Sale!

QuantFactory – Become A Quant Trader Bundle Download

Original price was: $497.00.Current price is: $14.99.

-97%

Master Algorithmic Trading with Python and Build Your Own Profitable Trading Bots

Instant Download Links will Be Available 

  • Only Mega Links
  • It’s time to Acquire Skills
Guaranteed Safe Checkout

QuantFactory – Become A Quant Trader Bundle Download

Master Algorithmic Trading with Python and Build Your Own Profitable Trading Bots

Learn How To Develop, Backtest, and Optimize Profitable Trading Strategies

Unlock Your Financial Fredom Now!

——–

My name is Lachezar “Luke”, Co-founder of QuantFactory, and also a seasoned algorithmic trader with years of experience in the field.

You would want to listen to me because:

  • I’ve worked for top-tier quant hedge funds, where they only hire the best.

  • I’ve crafted more than 35 trading strategies that actually make money.

  • My trading bots are out there making profits as you read this.

  • I’ve developed over 350 different projects ranging from backtesting strategies and stock screeners to alert systems and deploying trading bots.

Now, I’m on a mission to deliver the MOST VALUABLE and PRECIOUS knowledge I possess, straight into your hands. I will be your guide, mentor, and ally on your path to becoming a successful quantitative trader.

——–

Two courses that are carefully crafted to take you from the fundamentals to the advanced concepts in quantitative finance and algorithmic trading.
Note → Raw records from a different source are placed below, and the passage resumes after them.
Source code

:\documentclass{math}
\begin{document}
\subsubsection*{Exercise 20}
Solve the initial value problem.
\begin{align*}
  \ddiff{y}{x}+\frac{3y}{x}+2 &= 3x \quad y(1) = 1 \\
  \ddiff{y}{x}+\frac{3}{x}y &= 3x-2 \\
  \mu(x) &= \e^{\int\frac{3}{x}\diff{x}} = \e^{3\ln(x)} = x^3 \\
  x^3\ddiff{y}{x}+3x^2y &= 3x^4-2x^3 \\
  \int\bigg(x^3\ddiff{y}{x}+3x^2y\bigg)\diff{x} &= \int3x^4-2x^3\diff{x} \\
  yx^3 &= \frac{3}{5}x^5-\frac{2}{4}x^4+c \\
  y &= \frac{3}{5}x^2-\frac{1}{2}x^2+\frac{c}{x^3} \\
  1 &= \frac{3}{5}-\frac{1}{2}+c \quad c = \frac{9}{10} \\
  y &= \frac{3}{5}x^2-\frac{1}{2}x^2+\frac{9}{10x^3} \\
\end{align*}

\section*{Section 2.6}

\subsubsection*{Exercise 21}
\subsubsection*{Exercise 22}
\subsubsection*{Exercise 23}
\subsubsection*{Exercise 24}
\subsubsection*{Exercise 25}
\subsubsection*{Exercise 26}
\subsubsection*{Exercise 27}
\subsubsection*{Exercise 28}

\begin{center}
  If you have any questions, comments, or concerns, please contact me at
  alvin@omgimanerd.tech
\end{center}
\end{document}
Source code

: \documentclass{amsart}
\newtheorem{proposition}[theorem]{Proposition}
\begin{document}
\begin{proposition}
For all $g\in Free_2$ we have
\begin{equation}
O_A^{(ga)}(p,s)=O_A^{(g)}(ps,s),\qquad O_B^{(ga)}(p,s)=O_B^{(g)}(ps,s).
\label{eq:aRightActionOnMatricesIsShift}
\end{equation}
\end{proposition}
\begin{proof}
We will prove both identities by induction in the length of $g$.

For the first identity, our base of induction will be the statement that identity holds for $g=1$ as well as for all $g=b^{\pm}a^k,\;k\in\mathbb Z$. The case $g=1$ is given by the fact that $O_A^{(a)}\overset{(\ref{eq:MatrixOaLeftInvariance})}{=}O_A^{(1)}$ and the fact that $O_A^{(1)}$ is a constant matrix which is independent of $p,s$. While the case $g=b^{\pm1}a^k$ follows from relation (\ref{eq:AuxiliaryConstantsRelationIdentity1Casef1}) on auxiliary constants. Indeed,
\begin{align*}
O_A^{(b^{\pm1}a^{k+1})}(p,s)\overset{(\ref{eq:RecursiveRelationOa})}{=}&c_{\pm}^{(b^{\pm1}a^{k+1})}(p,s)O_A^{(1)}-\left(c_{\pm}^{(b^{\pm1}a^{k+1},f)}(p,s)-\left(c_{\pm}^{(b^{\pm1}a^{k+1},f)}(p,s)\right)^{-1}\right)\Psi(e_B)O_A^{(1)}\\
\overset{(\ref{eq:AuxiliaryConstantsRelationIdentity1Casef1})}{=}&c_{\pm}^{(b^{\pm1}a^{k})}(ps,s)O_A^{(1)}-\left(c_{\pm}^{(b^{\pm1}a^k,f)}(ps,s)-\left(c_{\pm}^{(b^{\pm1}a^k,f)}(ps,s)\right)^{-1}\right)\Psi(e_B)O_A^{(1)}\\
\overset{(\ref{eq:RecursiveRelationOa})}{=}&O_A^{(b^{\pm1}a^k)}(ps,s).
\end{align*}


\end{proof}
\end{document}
1. “Python Fundamentals For Quant Trading” – Beginner

This course is for all of you without experience in Python. You will learn the Python fundamentals and familiarize with the packages and libraries that you are going to use on a day-to-day basis.

2. “Quant Trading Strategies With Python” – Advanced

In the second course is where we get our hands real dirty. You will learn how to craft trading strategies that make sense. Where to find highly valuable resources and the data that you will need for your projects. You will learn how to develop an idea into code and backtest it on historical data. Then you will learn how to optimize it and perform an out-of-sample test.